Supplied material:
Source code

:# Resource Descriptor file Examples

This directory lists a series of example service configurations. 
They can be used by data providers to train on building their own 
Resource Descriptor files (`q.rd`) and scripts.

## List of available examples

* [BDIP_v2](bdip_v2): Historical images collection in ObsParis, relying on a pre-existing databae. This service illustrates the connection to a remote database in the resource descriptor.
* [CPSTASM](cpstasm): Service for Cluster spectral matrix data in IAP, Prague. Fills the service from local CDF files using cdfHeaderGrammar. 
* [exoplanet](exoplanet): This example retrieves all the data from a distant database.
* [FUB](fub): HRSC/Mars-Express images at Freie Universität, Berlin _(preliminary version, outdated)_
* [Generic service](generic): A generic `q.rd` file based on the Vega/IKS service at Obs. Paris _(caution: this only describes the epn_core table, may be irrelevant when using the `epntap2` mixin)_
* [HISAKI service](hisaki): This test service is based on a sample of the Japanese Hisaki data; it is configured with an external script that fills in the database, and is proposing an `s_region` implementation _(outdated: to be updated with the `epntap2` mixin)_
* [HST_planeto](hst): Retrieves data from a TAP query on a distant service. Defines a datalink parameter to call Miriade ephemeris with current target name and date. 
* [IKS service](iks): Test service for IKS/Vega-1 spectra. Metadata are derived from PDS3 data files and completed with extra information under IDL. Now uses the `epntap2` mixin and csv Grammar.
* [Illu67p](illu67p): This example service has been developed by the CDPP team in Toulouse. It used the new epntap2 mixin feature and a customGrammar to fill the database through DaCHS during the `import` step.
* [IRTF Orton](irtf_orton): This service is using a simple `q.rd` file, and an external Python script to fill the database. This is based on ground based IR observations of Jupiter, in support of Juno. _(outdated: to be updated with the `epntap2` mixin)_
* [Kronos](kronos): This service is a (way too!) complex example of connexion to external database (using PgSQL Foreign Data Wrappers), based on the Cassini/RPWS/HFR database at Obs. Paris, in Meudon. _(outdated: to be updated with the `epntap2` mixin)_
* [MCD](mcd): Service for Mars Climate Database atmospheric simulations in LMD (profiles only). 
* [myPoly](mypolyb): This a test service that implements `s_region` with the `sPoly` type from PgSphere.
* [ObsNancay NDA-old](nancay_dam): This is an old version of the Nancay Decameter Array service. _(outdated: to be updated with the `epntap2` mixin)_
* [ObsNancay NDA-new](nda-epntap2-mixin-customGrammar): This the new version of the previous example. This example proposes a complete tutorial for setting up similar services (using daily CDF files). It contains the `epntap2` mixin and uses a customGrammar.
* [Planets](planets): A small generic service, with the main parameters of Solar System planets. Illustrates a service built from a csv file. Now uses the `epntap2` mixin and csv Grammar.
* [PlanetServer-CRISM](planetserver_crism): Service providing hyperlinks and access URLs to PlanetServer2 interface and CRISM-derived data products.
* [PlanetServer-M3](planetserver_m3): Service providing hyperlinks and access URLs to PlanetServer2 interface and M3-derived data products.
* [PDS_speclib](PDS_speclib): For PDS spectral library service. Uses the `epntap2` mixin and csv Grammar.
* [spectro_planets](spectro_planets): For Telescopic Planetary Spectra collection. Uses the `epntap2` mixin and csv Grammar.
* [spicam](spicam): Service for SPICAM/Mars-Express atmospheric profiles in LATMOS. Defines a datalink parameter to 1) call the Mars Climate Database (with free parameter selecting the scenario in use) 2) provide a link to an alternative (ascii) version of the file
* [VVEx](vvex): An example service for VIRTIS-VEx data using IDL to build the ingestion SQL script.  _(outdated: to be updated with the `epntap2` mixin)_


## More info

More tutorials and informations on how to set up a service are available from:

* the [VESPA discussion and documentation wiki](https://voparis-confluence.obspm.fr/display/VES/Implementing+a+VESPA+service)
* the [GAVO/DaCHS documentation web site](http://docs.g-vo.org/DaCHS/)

Description of the task: Could you copy each line from the listing that has the word "used" in it?

Completed task:
They can be used by data providers to train on building their own 
* [Illu67p](illu67p): This example service has been developed by the CDPP team in Toulouse. It used the new epntap2 mixin feature and a customGrammar to fill the database through DaCHS during the `import` step.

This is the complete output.